GOAL OF THE EXERCISE:
Set down the entries exactly as they appear, apart from the images, which stay out.

SOURCE INFORMATION:
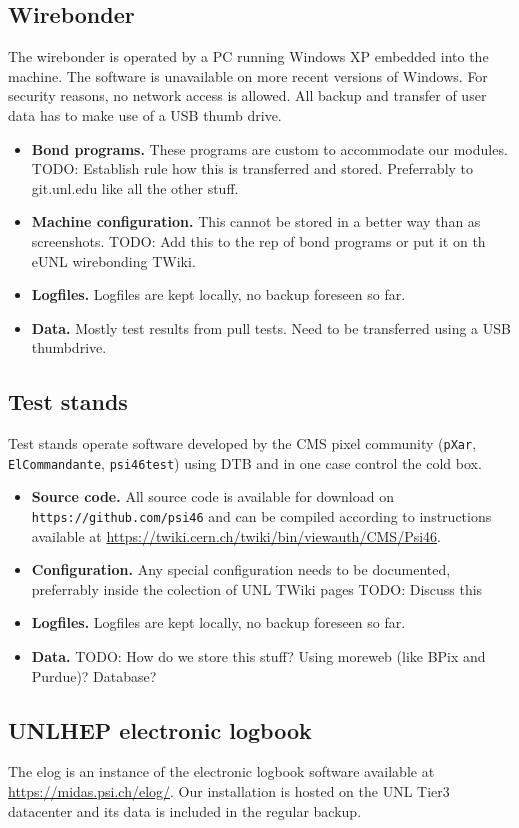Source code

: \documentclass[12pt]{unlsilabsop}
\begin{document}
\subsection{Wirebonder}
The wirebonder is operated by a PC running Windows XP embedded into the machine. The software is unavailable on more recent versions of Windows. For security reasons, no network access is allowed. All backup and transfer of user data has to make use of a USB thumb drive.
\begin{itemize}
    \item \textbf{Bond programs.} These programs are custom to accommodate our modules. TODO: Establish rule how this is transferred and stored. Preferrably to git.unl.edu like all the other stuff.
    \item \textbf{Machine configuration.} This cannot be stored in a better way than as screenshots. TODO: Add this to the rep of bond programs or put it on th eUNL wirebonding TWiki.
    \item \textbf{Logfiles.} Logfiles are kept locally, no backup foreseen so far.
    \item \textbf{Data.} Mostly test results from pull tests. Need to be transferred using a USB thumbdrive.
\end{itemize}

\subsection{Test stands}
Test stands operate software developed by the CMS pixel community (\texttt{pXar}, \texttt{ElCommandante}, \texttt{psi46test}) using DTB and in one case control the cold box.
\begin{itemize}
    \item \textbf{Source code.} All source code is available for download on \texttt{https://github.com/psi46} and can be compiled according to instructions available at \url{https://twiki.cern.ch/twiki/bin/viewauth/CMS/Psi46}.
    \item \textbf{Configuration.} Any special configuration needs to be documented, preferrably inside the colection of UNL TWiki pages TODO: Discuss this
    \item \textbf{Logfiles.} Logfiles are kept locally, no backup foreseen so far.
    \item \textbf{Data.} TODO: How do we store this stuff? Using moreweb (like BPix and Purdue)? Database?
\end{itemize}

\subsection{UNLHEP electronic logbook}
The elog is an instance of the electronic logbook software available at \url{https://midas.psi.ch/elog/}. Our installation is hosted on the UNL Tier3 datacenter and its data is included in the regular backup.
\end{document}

RESULT OF THIS TASK:
Source code

: \documentclass[12pt]{unlsilabsop}
\begin{document}
\subsection{Wirebonder}
The wirebonder is operated by a PC running Windows XP embedded into the machine. The software is unavailable on more recent versions of Windows. For security reasons, no network access is allowed. All backup and transfer of user data has to make use of a USB thumb drive.
\begin{itemize}
    \item \textbf{Bond programs.} These programs are custom to accommodate our modules. TODO: Establish rule how this is transferred and stored. Preferrably to git.unl.edu like all the other stuff.
    \item \textbf{Machine configuration.} This cannot be stored in a better way than as screenshots. TODO: Add this to the rep of bond programs or put it on th eUNL wirebonding TWiki.
    \item \textbf{Logfiles.} Logfiles are kept locally, no backup foreseen so far.
    \item \textbf{Data.} Mostly test results from pull tests. Need to be transferred using a USB thumbdrive.
\end{itemize}

\subsection{Test stands}
Test stands operate software developed by the CMS pixel community (\texttt{pXar}, \texttt{ElCommandante}, \texttt{psi46test}) using DTB and in one case control the cold box.
\begin{itemize}
    \item \textbf{Source code.} All source code is available for download on \texttt{https://github.com/psi46} and can be compiled according to instructions available at \url{https://twiki.cern.ch/twiki/bin/viewauth/CMS/Psi46}.
    \item \textbf{Configuration.} Any special configuration needs to be documented, preferrably inside the colection of UNL TWiki pages TODO: Discuss this
    \item \textbf{Logfiles.} Logfiles are kept locally, no backup foreseen so far.
    \item \textbf{Data.} TODO: How do we store this stuff? Using moreweb (like BPix and Purdue)? Database?
\end{itemize}

\subsection{UNLHEP electronic logbook}
The elog is an instance of the electronic logbook software available at \url{https://midas.psi.ch/elog/}. Our installation is hosted on the UNL Tier3 datacenter and its data is included in the regular backup.
\end{document}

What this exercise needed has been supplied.